■ **Try it**
Reproduce the listing below character for character; drop every image.

■ **Source material**
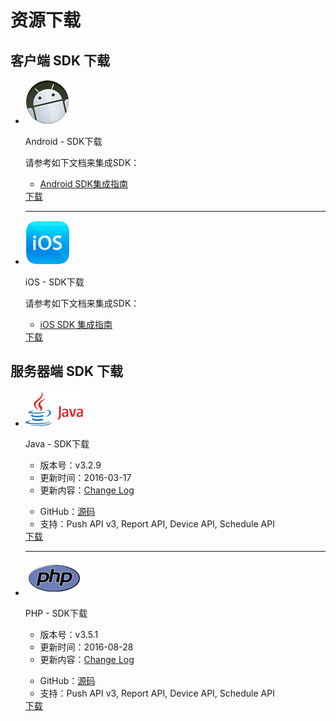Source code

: # 资源下载
## 客户端 SDK 下载

<div class="download">
    <ul>
        <li>
            <div class="download-left">
                <div class="download-image">
                    <img src="../image/resource_android.png">
                </div>
            </div>
            <div class="download-right">
                <div class="download-title">
                    <p>Android - SDK下载</p>
                </div>
                <div class="download-info">
                    <p>请参考如下文档来集成SDK：</p>
                    <ul class="download-info-ul">
                        <li><a href="../client/Android_SMS_SDK">Android SDK集成指南</a></li>
                        <div style=" clear:both; visibility:hidden;">
                    </ul>
                </div>
                <div class="download-icon">
                    <a href="https://www.jiguang.cn/downloads/sdk/sms_android/">下载</a>
                </div>
                </div>
                <div class="hr">
                    <hr />
                </div>
        </li>
        <li>
            <div class="download-left">
                <div class="download-image">
                    <img src="../image/resource_ios.png">
                </div>
            </div>
            <div class="download-right">
                <div class="download-title">
                    <p>iOS - SDK下载</p>
                </div>
                <div class="download-info">
                    <p>请参考如下文档来集成SDK：</p>
                    <ul class="download-info-ul">
                        <li><a href="../client/iOS_SMS_SDK">iOS SDK 集成指南</a></li>
                        <div style=" clear:both; visibility:hidden;">
                    </ul>
                </div>
                <div class="download-icon">
                    <a href="https://www.jiguang.cn/downloads/sdk/sms_ios/">下载</a>
                </div>
            </div>
        </li>
    </ul>
</div>

## 服务器端 SDK 下载

<div class="download">
    <ul>
        <li>
            <div class="download-left">
                <div class="download-image">
                    <img src="../image/resource_sdk_java.png">
                </div>
            </div>
            <div class="download-right">
                <div class="download-title">
                    <p>Java - SDK下载</p>
                </div>
                <div class="download-info">
                    <ul class="download-info-ul">
                        <li>版本号：v3.2.9</li>
                        <li>更新时间：2016-03-17</li>
                        <li>更新内容：<a href="https://github.com/jpush/jpush-api-java-client/releases">Change Log</a></li>
                        <div style=" clear:both; visibility:hidden;">
                    </ul>
                    <ul class="download-info-ul">
                        <li>GitHub：<a href="https://github.com/jpush/jpush-api-java-client">源码</a></li>
                        <li>支持：Push API v3, Report API, Device API, Schedule API</li>
                        <div style=" clear:both; visibility:hidden;">
                    </ul>
                </div>
                <div class="download-icon">
                    <a href="https://www.jiguang.cn/downloads/resource/1459130284033">下载</a>
                </div>
            </div>
            <div class="hr">
                <hr />
            </div>
        </li>
        <li>
            <div class="download-left">
                <div class="download-image">
                    <img src="../image/resource_sdk_php.png">
                </div>
            </div>
            <div class="download-right">
                <div class="download-title">
                    <p>PHP - SDK下载</p>
                </div>
                <div class="download-info">
                    <ul class="download-info-ul">
                        <li>版本号：v3.5.1</li>
                        <li>更新时间：2016-08-28</li>
                        <li>更新内容：<a href="https://github.com/jpush/jpush-api-php-client/releases">Change Log</a></li>
                        <div style=" clear:both; visibility:hidden;">
                    </ul>
                    <ul class="download-info-ul">
                        <li>GitHub：<a href="https://github.com/jpush/jpush-api-php-client">源码</a></li>
                        <li>支持：Push API v3, Report API, Device API, Schedule API</li>
                        <div style=" clear:both; visibility:hidden;">
                    </ul>
                </div>
                <div class="download-icon">
                    <a href="https://sdkfiledl.jiguang.cn/jpush-api-php-client-3.5.1.zip">下载</a>
                </div>
            </div>
        </li>
        <div style=" clear:both; visibility:hidden;">
    </ul>
</div>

■ **Exercise answer**
Source code

: # 资源下载
## 客户端 SDK 下载

<div class="download">
    <ul>
        <li>
            <div class="download-left">
                <div class="download-image">
                    <img src="../image/resource_android.png">
                </div>
            </div>
            <div class="download-right">
                <div class="download-title">
                    <p>Android - SDK下载</p>
                </div>
                <div class="download-info">
                    <p>请参考如下文档来集成SDK：</p>
                    <ul class="download-info-ul">
                        <li><a href="../client/Android_SMS_SDK">Android SDK集成指南</a></li>
                        <div style=" clear:both; visibility:hidden;">
                    </ul>
                </div>
                <div class="download-icon">
                    <a href="https://www.jiguang.cn/downloads/sdk/sms_android/">下载</a>
                </div>
                </div>
                <div class="hr">
                    <hr />
                </div>
        </li>
        <li>
            <div class="download-left">
                <div class="download-image">
                    <img src="../image/resource_ios.png">
                </div>
            </div>
            <div class="download-right">
                <div class="download-title">
                    <p>iOS - SDK下载</p>
                </div>
                <div class="download-info">
                    <p>请参考如下文档来集成SDK：</p>
                    <ul class="download-info-ul">
                        <li><a href="../client/iOS_SMS_SDK">iOS SDK 集成指南</a></li>
                        <div style=" clear:both; visibility:hidden;">
                    </ul>
                </div>
                <div class="download-icon">
                    <a href="https://www.jiguang.cn/downloads/sdk/sms_ios/">下载</a>
                </div>
            </div>
        </li>
    </ul>
</div>

## 服务器端 SDK 下载

<div class="download">
    <ul>
        <li>
            <div class="download-left">
                <div class="download-image">
                    <img src="../image/resource_sdk_java.png">
                </div>
            </div>
            <div class="download-right">
                <div class="download-title">
                    <p>Java - SDK下载</p>
                </div>
                <div class="download-info">
                    <ul class="download-info-ul">
                        <li>版本号：v3.2.9</li>
                        <li>更新时间：2016-03-17</li>
                        <li>更新内容：<a href="https://github.com/jpush/jpush-api-java-client/releases">Change Log</a></li>
                        <div style=" clear:both; visibility:hidden;">
                    </ul>
                    <ul class="download-info-ul">
                        <li>GitHub：<a href="https://github.com/jpush/jpush-api-java-client">源码</a></li>
                        <li>支持：Push API v3, Report API, Device API, Schedule API</li>
                        <div style=" clear:both; visibility:hidden;">
                    </ul>
                </div>
                <div class="download-icon">
                    <a href="https://www.jiguang.cn/downloads/resource/1459130284033">下载</a>
                </div>
            </div>
            <div class="hr">
                <hr />
            </div>
        </li>
        <li>
            <div class="download-left">
                <div class="download-image">
                    <img src="../image/resource_sdk_php.png">
                </div>
            </div>
            <div class="download-right">
                <div class="download-title">
                    <p>PHP - SDK下载</p>
                </div>
                <div class="download-info">
                    <ul class="download-info-ul">
                        <li>版本号：v3.5.1</li>
                        <li>更新时间：2016-08-28</li>
                        <li>更新内容：<a href="https://github.com/jpush/jpush-api-php-client/releases">Change Log</a></li>
                        <div style=" clear:both; visibility:hidden;">
                    </ul>
                    <ul class="download-info-ul">
                        <li>GitHub：<a href="https://github.com/jpush/jpush-api-php-client">源码</a></li>
                        <li>支持：Push API v3, Report API, Device API, Schedule API</li>
                        <div style=" clear:both; visibility:hidden;">
                    </ul>
                </div>
                <div class="download-icon">
                    <a href="https://sdkfiledl.jiguang.cn/jpush-api-php-client-3.5.1.zip">下载</a>
                </div>
            </div>
        </li>
        <div style=" clear:both; visibility:hidden;">
    </ul>
</div>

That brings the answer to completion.